- **Entries provided**

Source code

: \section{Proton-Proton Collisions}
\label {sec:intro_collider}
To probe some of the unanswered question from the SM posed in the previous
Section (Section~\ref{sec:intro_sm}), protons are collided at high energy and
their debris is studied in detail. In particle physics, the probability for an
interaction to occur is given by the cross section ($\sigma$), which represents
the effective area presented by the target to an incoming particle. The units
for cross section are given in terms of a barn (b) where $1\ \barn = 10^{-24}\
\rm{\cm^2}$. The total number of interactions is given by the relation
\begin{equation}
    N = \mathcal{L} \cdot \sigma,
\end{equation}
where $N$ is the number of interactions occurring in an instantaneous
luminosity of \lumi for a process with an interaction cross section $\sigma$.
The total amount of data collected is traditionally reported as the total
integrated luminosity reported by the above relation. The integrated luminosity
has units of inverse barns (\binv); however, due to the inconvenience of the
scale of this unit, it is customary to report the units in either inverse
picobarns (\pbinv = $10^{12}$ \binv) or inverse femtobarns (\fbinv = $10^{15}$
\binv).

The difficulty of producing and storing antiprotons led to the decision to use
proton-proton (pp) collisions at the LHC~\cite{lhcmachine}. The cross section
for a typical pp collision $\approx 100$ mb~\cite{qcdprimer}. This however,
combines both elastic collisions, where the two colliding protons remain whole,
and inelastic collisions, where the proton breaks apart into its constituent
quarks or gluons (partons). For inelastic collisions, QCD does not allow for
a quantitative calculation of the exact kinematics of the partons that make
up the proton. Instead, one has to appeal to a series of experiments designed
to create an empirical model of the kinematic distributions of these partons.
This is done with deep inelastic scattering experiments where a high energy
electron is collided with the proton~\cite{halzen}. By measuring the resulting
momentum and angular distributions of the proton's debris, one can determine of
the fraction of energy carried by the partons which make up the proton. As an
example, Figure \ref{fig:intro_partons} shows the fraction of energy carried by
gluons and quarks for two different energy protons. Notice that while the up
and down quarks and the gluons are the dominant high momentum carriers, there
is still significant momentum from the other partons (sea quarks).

- **Task details**
Reproduce every line above without error.

- **Answer space**
Source code

: \section{Proton-Proton Collisions}
\label {sec:intro_collider}
To probe some of the unanswered question from the SM posed in the previous
Section (Section~\ref{sec:intro_sm}), protons are collided at high energy and
their debris is studied in detail. In particle physics, the probability for an
interaction to occur is given by the cross section ($\sigma$), which represents
the effective area presented by the target to an incoming particle. The units
for cross section are given in terms of a barn (b) where $1\ \barn = 10^{-24}\
\rm{\cm^2}$. The total number of interactions is given by the relation
\begin{equation}
    N = \mathcal{L} \cdot \sigma,
\end{equation}
where $N$ is the number of interactions occurring in an instantaneous
luminosity of \lumi for a process with an interaction cross section $\sigma$.
The total amount of data collected is traditionally reported as the total
integrated luminosity reported by the above relation. The integrated luminosity
has units of inverse barns (\binv); however, due to the inconvenience of the
scale of this unit, it is customary to report the units in either inverse
picobarns (\pbinv = $10^{12}$ \binv) or inverse femtobarns (\fbinv = $10^{15}$
\binv).

The difficulty of producing and storing antiprotons led to the decision to use
proton-proton (pp) collisions at the LHC~\cite{lhcmachine}. The cross section
for a typical pp collision $\approx 100$ mb~\cite{qcdprimer}. This however,
combines both elastic collisions, where the two colliding protons remain whole,
and inelastic collisions, where the proton breaks apart into its constituent
quarks or gluons (partons). For inelastic collisions, QCD does not allow for
a quantitative calculation of the exact kinematics of the partons that make
up the proton. Instead, one has to appeal to a series of experiments designed
to create an empirical model of the kinematic distributions of these partons.
This is done with deep inelastic scattering experiments where a high energy
electron is collided with the proton~\cite{halzen}. By measuring the resulting
momentum and angular distributions of the proton's debris, one can determine of
the fraction of energy carried by the partons which make up the proton. As an
example, Figure \ref{fig:intro_partons} shows the fraction of energy carried by
gluons and quarks for two different energy protons. Notice that while the up
and down quarks and the gluons are the dominant high momentum carriers, there
is still significant momentum from the other partons (sea quarks).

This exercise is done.